Migration moderne d'une famille de province, Septembre 1962 : nouvelles affectations, nouvelles nominations, les nouveaux maîtres s'installent à Alger, El Djezaïr capitale du Gouvernement de la République Algérienne Démocratique et Populaire. (K. Berger, 1998, p. 35.)

Le récit se construit donc sur la base d'éléments « vécus » et « observés » d'un point de vue régulier (celui de l'enfant et du narrateur qui s'interposent), où l'Histoire suit l'évolution du personnage et ne peut réellement déroger à son regard. Cela a un effet conséquent sur le texte dans la mesure où ?la' protagoniste, contrairement à l'objectivisme noyé des principaux acteurs politiques, y reçoit quelques privilèges de classe (les francisés. Bien qu'ils ne constituent pas souvent une classe, l'enjeu étant véritablement racial192(*)) la dispensant de s'en rapprocher davantage du terrain des extrémismes. Dans cette disposition particulière où l'exil aidant (par la narration ultérieure), l'Histoire y favoriserait en quelque sorte le primat du genre autobiographique, pourvu qu'il y observât le recul nécessaire à la mémoire. La matière chronique s'établit ainsi sous forme d'un « récit qui nous emporte dans la douce langue de la réminiscence [et] dont la violence [de la guerre tout au moins] ne se manifeste pas frontalement... »193(*) :

De cette guerre, l'enfant n'avait retenu vraiment que les longues fusillades qui déchiraient d'un trait les nuits de la ville de Duperré-Aïn Defla où la famille avait séjourné quelques années. Les tirs fusaient dans un périmètre que l'oreille s'exerçait peu à peu à délimiter : chapelets de rafales dont certains semblaient partir de très près de la maison, d'autres, en écho, semblaient provenir de la montagne toute proche où se terraient les combattants, ceux du Parti communiste algérien disait-on. (K. Berger, 1998, p. 30.)

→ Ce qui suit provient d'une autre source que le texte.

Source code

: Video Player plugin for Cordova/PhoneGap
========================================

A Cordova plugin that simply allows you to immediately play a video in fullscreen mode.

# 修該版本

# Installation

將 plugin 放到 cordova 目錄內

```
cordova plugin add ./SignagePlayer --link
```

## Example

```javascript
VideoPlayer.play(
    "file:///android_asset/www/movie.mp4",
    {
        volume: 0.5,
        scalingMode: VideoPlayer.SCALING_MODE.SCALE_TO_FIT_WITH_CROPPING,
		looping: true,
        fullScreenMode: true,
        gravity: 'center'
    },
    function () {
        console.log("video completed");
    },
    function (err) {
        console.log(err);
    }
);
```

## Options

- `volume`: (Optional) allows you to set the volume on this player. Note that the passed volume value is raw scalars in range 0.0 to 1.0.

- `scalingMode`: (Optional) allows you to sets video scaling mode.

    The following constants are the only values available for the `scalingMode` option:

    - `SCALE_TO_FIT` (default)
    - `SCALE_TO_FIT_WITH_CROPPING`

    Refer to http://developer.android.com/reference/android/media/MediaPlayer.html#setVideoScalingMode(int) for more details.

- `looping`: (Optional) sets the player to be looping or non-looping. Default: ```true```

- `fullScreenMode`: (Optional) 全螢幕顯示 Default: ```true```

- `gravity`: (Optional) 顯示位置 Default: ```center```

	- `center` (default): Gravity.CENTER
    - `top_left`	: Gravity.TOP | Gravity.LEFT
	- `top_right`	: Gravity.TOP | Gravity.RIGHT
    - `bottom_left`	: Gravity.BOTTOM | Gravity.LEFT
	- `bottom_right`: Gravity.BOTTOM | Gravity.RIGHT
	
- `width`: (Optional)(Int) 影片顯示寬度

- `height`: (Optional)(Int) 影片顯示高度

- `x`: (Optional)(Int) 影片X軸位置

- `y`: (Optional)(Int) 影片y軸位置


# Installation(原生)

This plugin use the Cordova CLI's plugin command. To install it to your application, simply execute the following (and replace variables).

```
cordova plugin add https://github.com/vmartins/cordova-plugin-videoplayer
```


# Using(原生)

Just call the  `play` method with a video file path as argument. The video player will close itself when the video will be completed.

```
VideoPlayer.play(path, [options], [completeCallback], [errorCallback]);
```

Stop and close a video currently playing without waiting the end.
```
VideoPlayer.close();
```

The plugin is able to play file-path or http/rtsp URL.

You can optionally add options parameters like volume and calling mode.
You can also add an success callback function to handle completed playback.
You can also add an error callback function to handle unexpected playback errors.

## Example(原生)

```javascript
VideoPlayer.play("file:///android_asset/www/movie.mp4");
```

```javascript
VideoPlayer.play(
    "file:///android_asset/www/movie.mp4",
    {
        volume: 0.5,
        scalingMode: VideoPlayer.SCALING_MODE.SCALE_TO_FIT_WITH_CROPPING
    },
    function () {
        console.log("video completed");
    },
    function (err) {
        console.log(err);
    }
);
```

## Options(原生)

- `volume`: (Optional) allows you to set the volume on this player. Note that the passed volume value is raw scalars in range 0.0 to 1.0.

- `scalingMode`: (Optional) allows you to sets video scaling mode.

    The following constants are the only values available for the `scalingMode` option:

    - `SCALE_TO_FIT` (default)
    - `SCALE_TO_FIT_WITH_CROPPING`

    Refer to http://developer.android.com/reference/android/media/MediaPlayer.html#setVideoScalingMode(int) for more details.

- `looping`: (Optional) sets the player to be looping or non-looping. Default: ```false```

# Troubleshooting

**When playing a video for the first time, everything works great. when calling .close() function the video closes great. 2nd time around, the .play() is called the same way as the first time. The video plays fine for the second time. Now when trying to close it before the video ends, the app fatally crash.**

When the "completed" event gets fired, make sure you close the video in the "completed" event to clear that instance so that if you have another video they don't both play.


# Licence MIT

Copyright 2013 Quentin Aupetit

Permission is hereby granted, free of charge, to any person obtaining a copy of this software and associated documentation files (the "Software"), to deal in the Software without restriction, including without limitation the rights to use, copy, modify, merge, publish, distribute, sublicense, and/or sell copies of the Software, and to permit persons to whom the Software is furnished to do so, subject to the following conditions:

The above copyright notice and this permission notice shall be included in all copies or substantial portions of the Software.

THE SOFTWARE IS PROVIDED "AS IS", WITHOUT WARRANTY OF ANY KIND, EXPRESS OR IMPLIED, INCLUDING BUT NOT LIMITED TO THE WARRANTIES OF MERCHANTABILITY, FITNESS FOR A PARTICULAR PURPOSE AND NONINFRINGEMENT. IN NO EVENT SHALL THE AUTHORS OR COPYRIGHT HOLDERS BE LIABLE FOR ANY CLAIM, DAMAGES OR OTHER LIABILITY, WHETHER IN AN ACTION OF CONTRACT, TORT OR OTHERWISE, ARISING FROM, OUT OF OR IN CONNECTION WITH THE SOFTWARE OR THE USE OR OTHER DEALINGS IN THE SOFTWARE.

Il n'est plus question dès lors de prendre part à la vaste entreprise de « récupération » (le mot est de Memmi194(*)) exagérément adoptée tantôt par les «envahisseurs» coloniaux et tantôt par les nouveaux maîtres des indépendances (voir le chapitre suivant). Ainsi, pour éluder les stratèges de la Grande Histoire, les auteurs « vont donc chercher à élaborer un autre rapport à l'Histoire, plus complexe, qui rende davantage justice au multiple et au contradictoire, caractéristiques de l'hybridité. »195(*). Autrement dit, l'Histoire plus que tout devient sujette du récit en question. Mais elle s'en éloigne, par le biais de cette réinscription rendue désormais palpable par la vision personnelle de l'auteure (celle d'un être en dédoublement), des représentations caractéristiques voire caricaturales de cette époque. L'écrivain vient alors au secours de l'Histoire. Si, comme le soutient P. Barbéris, toute oeuvre littéraire est le résultat d'un moment historique donné, et que celle-ci tend à reproduire inévitablement cette idéologie, L'enfant des deux mondes serait ainsi purement révolutionnaire, dans la mesure où il échappe à ce conditionnement et contracte un imaginaire subversif, véhiculé en termes d'opposition, d'antagonisme ou de contrastes par « l'idéologie du texte »196(*) ; et de rupture, d'éclatement, de fusion ou d'ouvertures au niveau de la structuration interne du texte.

L'on voit donc s'insinuer, dans un passage clé de l'oeuvre étudiée, ce voeu formel de rompre avec l'Histoire traditionnelle faite de préjugés et de « déclarations haineuses » (K. Berger, 1998, p. 106.). L'Histoire (celle des vainqueurs tout ou moins), en tant que partisane essentielle de l'oubli, instaure une barrière vulnérable (dans la mesure où les restrictions qu'elle apporte finissent par se retourner contre elle-même) à l'égard de tous ceux qui, comme l'enfant, se sentent estropiés d'une part d'eux-mêmes, et de ceux-là même pour qui désormais, « les seules informations «solides» sur le passé proviennent de l'Histoire occidentale. »197(*) :

Là-bas, de l'autre côté de la Méditerranée, la production intellectuelle sur la période coloniale, pourtant prolifique, n'a ni épuisé le sujet ni même soulevé le coin du voile de ce qu'est en vérité une histoire coloniale, redoutable machine à aimer et haïr en même temps, où la violence du maître ne parvient pas à étouffer la tendresse pour ses sujets, ni effacer la rencontre entre les mondes, fût-elle traversée de fureur. Rencontre sous le signe d'une énorme boule de désir qui s'amasse dans une atmosphère dont l'injustice de chaque jour entrave pourtant sa libération. (K. Berger, 1998, p. 105.)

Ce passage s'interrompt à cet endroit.